The knot – tight or loose?




Lots have been written on the difference between both the sexes. It’s a topic that never ceases to go out of fashion.
One stark difference I chanced upon between men and women is the perception about “marriage”. The marriage season never goes out of season in my country and I do encounter a lot of newly-weds on my business of living. The women are all bejeweled with every inch of their body covered in expensive gems and stones. The hands proudly display their newly attained status with more than dozen of bangles while the neck flashes the diamonds. Her every moment is made in an attempt to catch attention. She has the airs of a star and quite obviously she manages to attract the attention of quite a number of women. The married ones look at the jewellery pieces and try to gaze her financial position while the unmarried ones look at her in sheer envy, hoping to be in her shoes soon. Often, I have caught many unmarried ones making faces at the new wives. One good look and you could read their mind which shouts “When will my turn come”?
Quite opposite is the men’s take on marriage. They sympathize at the newly wedded couple where the husband is jostling with excess luggage (courtesy his wife’s shopping) and the woman looks blissfully happy, adding finishing touch to her already heavily made-up face. The much experienced men don’t shy away from giving the man their heartiest condolences through the unspoken expressions. And few brave hearts, even mutter their best wishes to the man for the luck he needs to walk through the marriage.

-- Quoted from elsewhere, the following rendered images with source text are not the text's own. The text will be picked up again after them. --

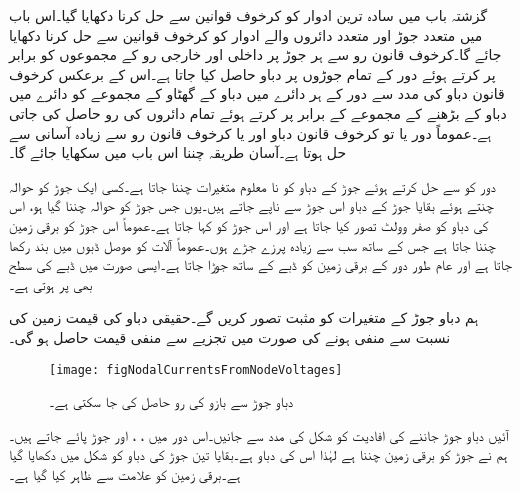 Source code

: گزشتہ باب میں سادہ ترین ادوار کو کرخوف قوانین سے حل کرنا دکھایا گیا۔اس باب میں متعدد جوڑ اور متعدد دائروں والے ادوار کو کرخوف قوانین سے حل کرنا دکھایا جائے گا۔کرخوف قانون رو سے ہر جوڑ پر داخلی اور خارجی رو کے مجموعوں کو برابر پر کرتے ہوئے دور کے تمام جوڑوں پر دباو حاصل کیا جاتا ہے۔اس کے برعکس کرخوف قانون دباو کی مدد سے دور کے ہر دائرے میں دباو کے گھٹاو کے مجموعے کو دائرے میں دباو کے  بڑھنے کے مجموعے کے برابر پر کرتے ہوئے تمام دائروں کی رو حاصل کی جاتی ہے۔عموماً  دور یا تو کرخوف قانون دباو اور یا کرخوف قانون رو سے زیادہ آسانی سے حل ہوتا ہے۔آسان طریقہ چننا اس باب میں سکھایا جائے گا۔

دور کو  سے حل کرتے ہوئے  جوڑ کے دباو کو  نا معلوم متغیرات چننا جاتا ہے۔کسی ایک جوڑ کو حوالہ چنتے ہوئے بقایا جوڑ کے دباو اس جوڑ سے ناپے جاتے ہیں۔یوں جس جوڑ کو حوالہ چننا گیا ہو، اس کی دباو کو صفر وولٹ تصور کیا جاتا ہے اور اس جوڑ کو   کہا جاتا ہے۔عموماً اس جوڑ کو برقی زمین چننا جاتا ہے جس کے ساتھ سب سے زیادہ پرزے جڑے ہوں۔عموماً آلات کو موصل ڈبوں میں بند رکھا جاتا ہے اور عام طور دور کے برقی زمین کو ڈبے کے ساتھ جوڑا جاتا ہے۔ایسی صورت میں ڈبے کی سطح  بھی  پر ہوتی ہے۔

ہم دباو جوڑ کے متغیرات کو مثبت تصور کریں گے۔حقیقی دباو کی قیمت زمین کی نسبت سے منفی ہونے کی صورت میں تجزیے سے منفی قیمت حاصل ہو گی۔ 

\begin{figure}
\centering
\texttt{[image: figNodalCurrentsFromNodeVoltages]}
\caption{دباو جوڑ سے بازو کی رو حاصل کی جا سکتی ہے۔}
\label{شکل_جوڑ_دباو__جوڑ_سے_رو_کا_حصول}
\end{figure}

آئیں دباو جوڑ جاننے کی افادیت کو  شکل  کی مدد سے جانیں۔اس دور میں ، ،  اور  جوڑ پائے جاتے ہیں۔ہم نے جوڑ  کو برقی زمین چننا ہے لہٰذا اس کی دباو  ہے۔بقایا تین جوڑ کی دباو کو شکل میں دکھایا گیا ہے۔برقی زمین کو علامت سے ظاہر کیا گیا ہے۔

The remarkable approach speaks it all. Marriage implies different connotations to both the genders. In India, marriage is a road to freedom for the middle-class urban woman especially if she is living in a nuclear set-up. She can cook what she pleases and run errands, whenever she wants without an explanation. She runs the household without taking permission and goes shopping without being budgeted. Even socializing in the husband’s absence doesn’t seek any explanation. Atleast superficially, she lives free till the husband is in office. She is happy to make the most of it in the bargain of marriage and this keeps her happily-married. So what if she isn’t financially independent but she does have the scope to make some pocket money or steal few bucks from the husband’s pocket. And if she is really lucky, she ends up with a man who will happily bring his salary to her and even let her boss around. This newly acquired freedom is what the woman looks upto her entire life and what the unmarried ones aspire for. So, can we blame our women to look upto marriage?
For the men, marriage is the road that leads to ‘the end’. Till marriage, they were under the pampering of their mothers who were over-feeding and under-asking questions. They could come and go anytime because they were free. All the education and domestication were the expected KRA’s of the future wife. And society proudly announced, “Let him get married then he will change.” Even the parents would give him a free hand saying, “Let him enjoy till he gets married.” Now, when the society grooms men so anti-marriage how can you expect them to love it?
Whatever little remained unsaid were fully expressed through actions by the new bride. From the day she enters his life, he has to answer her. Whole day she calls not by his name but by screaming, “Are you listening ji?” The story doesn’t end there. He has to take her shopping, something he just despise. Suddenly, he can’t look at other women because the wife keeps watching him all the time. He has to not only share his bed but TV channels and even his bank statement with her. Sad part is that she doesn’t want to share the good things like his huge porn collection, playboy magazines, sports channel, chilled beer, chaddi buddies etc. It would have been still better if the matter would have stopped there but she bullies him to forego all these. Aww! So marriage begins with a lot of giving ups and what for, “free sex and freedom lost?” He regrets on being married and gets sadistic pleasure on seeing other men changing their status. “Why me alone?” he smiles in sarcasm.
Both the genders have reasons to their beliefs. It is intelligent not to blame them because such is life.